Alexey Serbin has posted comments on this change. ( 
http://gerrit.cloudera.org:8080/7477 )

Change subject: [clock] add a built-in NTP client implementation
......................................................................


Patch Set 16:

(47 comments)

http://gerrit.cloudera.org:8080/#/c/7477/13/src/kudu/clock/builtin_ntp.h
File src/kudu/clock/builtin_ntp.h:

http://gerrit.cloudera.org:8080/#/c/7477/13/src/kudu/clock/builtin_ntp.h@45
PS13, Line 45: class BuiltInNtp : public TimeService {
> Could use some more documentation, at least for the class (i.e. what are we
Done


http://gerrit.cloudera.org:8080/#/c/7477/13/src/kudu/clock/builtin_ntp.h@73
PS13, Line 73:   bool TryReceivePacket();
> Should doc (amongst other things) what the return value means.
Done


http://gerrit.cloudera.org:8080/#/c/7477/13/src/kudu/clock/builtin_ntp.h@92
PS13, Line 92:   int64_t last_compute_mono_ = 0;
             :   int64_t last_compute_wall_ = 0;
             :   int64_t last_compute_error_ = 0;
             :   bool is_synchronized_ = false;
> Might want to encapsulate these in a struct so it's easy to make a local co
Done


http://gerrit.cloudera.org:8080/#/c/7477/9/src/kudu/clock/builtin_ntp.cc
File src/kudu/clock/builtin_ntp.cc:

http://gerrit.cloudera.org:8080/#/c/7477/9/src/kudu/clock/builtin_ntp.cc@286
PS9, Line 286:
             :   // The monotonic timestamp wh
> Do we need to convert this into a TODO, or a note?
A couple of notes here:

1) The recommendation about re-resolving NTP server addresses is gone (along  
with other best practices section for client) from RFC5905.  Does it mean it's 
no longer recommended?  I cannot tell, as of now.

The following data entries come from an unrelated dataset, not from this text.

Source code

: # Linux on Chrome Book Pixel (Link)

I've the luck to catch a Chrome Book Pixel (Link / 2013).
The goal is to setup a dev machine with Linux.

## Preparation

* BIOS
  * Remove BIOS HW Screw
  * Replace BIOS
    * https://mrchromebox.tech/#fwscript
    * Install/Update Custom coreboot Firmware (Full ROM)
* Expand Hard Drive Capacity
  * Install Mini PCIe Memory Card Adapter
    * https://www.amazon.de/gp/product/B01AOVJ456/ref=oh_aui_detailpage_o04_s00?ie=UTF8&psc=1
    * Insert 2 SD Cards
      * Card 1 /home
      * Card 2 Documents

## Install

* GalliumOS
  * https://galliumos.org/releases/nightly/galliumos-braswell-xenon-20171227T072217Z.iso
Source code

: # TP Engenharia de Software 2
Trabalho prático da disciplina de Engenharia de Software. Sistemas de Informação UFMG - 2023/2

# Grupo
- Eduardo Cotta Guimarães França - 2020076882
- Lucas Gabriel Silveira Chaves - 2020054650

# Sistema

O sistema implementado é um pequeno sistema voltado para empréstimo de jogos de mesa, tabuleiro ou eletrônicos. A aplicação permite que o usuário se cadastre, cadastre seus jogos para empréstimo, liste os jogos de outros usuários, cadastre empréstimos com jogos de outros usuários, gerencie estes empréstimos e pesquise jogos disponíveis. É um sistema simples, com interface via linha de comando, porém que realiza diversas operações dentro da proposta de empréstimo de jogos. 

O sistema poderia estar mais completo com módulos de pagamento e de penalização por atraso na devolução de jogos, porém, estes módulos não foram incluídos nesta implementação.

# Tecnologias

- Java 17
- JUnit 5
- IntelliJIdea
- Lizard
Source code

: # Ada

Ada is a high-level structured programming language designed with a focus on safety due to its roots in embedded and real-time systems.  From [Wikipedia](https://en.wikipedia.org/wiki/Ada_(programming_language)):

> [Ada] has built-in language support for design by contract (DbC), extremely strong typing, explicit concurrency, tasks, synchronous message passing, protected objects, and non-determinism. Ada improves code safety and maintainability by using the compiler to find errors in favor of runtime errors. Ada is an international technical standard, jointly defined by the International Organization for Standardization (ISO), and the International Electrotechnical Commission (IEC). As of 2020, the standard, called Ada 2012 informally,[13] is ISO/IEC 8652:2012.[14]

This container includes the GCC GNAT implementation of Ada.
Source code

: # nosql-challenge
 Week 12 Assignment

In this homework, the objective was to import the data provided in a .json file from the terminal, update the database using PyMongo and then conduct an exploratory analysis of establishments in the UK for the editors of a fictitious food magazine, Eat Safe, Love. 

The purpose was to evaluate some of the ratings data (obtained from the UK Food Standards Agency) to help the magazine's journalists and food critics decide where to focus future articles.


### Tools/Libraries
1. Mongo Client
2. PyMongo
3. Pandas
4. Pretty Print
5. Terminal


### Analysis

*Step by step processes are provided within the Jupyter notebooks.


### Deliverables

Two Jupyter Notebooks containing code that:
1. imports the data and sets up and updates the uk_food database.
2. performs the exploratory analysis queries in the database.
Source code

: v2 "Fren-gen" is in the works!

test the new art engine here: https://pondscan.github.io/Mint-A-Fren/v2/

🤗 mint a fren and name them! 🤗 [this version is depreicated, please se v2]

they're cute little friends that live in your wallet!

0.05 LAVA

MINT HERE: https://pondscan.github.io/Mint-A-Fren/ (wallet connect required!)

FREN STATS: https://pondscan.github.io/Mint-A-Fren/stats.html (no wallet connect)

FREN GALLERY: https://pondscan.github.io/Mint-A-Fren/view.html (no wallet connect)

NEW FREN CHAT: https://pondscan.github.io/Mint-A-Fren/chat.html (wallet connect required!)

2) From what I saw from chrony's source code, chrony does perform re-resolution 
only when replacing 'bad' servers or by explicit and implicit command request 
(e.g., from its CLI chronyc): the former about re-resolving addresses, the 
latter is about going from offline to online operation mode.

I updated the comment.


http://gerrit.cloudera.org:8080/#/c/7477/9/src/kudu/clock/builtin_ntp.cc@385
PS9, Line 385:   }
> Yeah, it looks like Todd's reimplementation of this logic remained and is n
This has been addressed in one of the recent patch series.  The idea is to use 
the same timeout parameter for both SystemNtp and BuiltinNtp.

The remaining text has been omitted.